** Opening Given entries block **
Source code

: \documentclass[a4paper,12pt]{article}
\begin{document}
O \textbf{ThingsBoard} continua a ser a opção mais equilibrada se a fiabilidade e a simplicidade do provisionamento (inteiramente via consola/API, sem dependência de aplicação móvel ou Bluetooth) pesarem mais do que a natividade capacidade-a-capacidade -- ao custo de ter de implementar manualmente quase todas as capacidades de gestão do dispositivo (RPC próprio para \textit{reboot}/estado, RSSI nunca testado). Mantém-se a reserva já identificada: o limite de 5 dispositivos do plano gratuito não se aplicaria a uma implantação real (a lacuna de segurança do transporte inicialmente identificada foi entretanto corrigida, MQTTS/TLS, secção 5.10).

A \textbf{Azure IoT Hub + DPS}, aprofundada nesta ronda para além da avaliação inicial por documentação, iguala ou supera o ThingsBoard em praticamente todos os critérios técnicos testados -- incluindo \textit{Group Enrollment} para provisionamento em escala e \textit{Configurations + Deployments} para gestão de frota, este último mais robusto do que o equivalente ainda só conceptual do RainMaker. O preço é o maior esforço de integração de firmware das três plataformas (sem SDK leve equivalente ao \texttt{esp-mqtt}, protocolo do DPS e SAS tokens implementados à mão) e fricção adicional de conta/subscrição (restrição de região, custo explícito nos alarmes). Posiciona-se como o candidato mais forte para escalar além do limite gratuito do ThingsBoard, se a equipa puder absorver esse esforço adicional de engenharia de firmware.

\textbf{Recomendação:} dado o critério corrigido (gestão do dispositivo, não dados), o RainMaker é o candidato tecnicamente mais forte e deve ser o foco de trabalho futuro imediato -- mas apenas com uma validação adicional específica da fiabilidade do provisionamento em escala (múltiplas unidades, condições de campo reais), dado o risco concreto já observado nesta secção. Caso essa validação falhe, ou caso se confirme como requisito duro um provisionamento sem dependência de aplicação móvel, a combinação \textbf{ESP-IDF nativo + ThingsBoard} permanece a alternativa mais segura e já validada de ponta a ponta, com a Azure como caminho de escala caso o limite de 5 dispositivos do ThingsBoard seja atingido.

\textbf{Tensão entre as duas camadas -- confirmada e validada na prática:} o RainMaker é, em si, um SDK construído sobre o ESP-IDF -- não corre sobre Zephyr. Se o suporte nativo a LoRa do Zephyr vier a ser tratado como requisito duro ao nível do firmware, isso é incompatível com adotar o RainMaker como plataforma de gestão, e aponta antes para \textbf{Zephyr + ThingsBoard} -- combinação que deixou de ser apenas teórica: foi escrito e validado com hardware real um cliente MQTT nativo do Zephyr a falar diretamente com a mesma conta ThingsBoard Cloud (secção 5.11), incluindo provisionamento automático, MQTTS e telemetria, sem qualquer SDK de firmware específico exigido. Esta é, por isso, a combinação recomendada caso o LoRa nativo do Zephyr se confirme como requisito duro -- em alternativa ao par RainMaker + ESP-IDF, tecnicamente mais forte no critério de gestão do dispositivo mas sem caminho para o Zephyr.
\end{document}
** Closing Given entries block **
§ Work required
Copy the records above, keeping every word the same.

§ Answer
Source code

: \documentclass[a4paper,12pt]{article}
\begin{document}
O \textbf{ThingsBoard} continua a ser a opção mais equilibrada se a fiabilidade e a simplicidade do provisionamento (inteiramente via consola/API, sem dependência de aplicação móvel ou Bluetooth) pesarem mais do que a natividade capacidade-a-capacidade -- ao custo de ter de implementar manualmente quase todas as capacidades de gestão do dispositivo (RPC próprio para \textit{reboot}/estado, RSSI nunca testado). Mantém-se a reserva já identificada: o limite de 5 dispositivos do plano gratuito não se aplicaria a uma implantação real (a lacuna de segurança do transporte inicialmente identificada foi entretanto corrigida, MQTTS/TLS, secção 5.10).

A \textbf{Azure IoT Hub + DPS}, aprofundada nesta ronda para além da avaliação inicial por documentação, iguala ou supera o ThingsBoard em praticamente todos os critérios técnicos testados -- incluindo \textit{Group Enrollment} para provisionamento em escala e \textit{Configurations + Deployments} para gestão de frota, este último mais robusto do que o equivalente ainda só conceptual do RainMaker. O preço é o maior esforço de integração de firmware das três plataformas (sem SDK leve equivalente ao \texttt{esp-mqtt}, protocolo do DPS e SAS tokens implementados à mão) e fricção adicional de conta/subscrição (restrição de região, custo explícito nos alarmes). Posiciona-se como o candidato mais forte para escalar além do limite gratuito do ThingsBoard, se a equipa puder absorver esse esforço adicional de engenharia de firmware.

\textbf{Recomendação:} dado o critério corrigido (gestão do dispositivo, não dados), o RainMaker é o candidato tecnicamente mais forte e deve ser o foco de trabalho futuro imediato -- mas apenas com uma validação adicional específica da fiabilidade do provisionamento em escala (múltiplas unidades, condições de campo reais), dado o risco concreto já observado nesta secção. Caso essa validação falhe, ou caso se confirme como requisito duro um provisionamento sem dependência de aplicação móvel, a combinação \textbf{ESP-IDF nativo + ThingsBoard} permanece a alternativa mais segura e já validada de ponta a ponta, com a Azure como caminho de escala caso o limite de 5 dispositivos do ThingsBoard seja atingido.

\textbf{Tensão entre as duas camadas -- confirmada e validada na prática:} o RainMaker é, em si, um SDK construído sobre o ESP-IDF -- não corre sobre Zephyr. Se o suporte nativo a LoRa do Zephyr vier a ser tratado como requisito duro ao nível do firmware, isso é incompatível com adotar o RainMaker como plataforma de gestão, e aponta antes para \textbf{Zephyr + ThingsBoard} -- combinação que deixou de ser apenas teórica: foi escrito e validado com hardware real um cliente MQTT nativo do Zephyr a falar diretamente com a mesma conta ThingsBoard Cloud (secção 5.11), incluindo provisionamento automático, MQTTS e telemetria, sem qualquer SDK de firmware específico exigido. Esta é, por isso, a combinação recomendada caso o LoRa nativo do Zephyr se confirme como requisito duro -- em alternativa ao par RainMaker + ESP-IDF, tecnicamente mais forte no critério de gestão do dispositivo mas sem caminho para o Zephyr.
\end{document}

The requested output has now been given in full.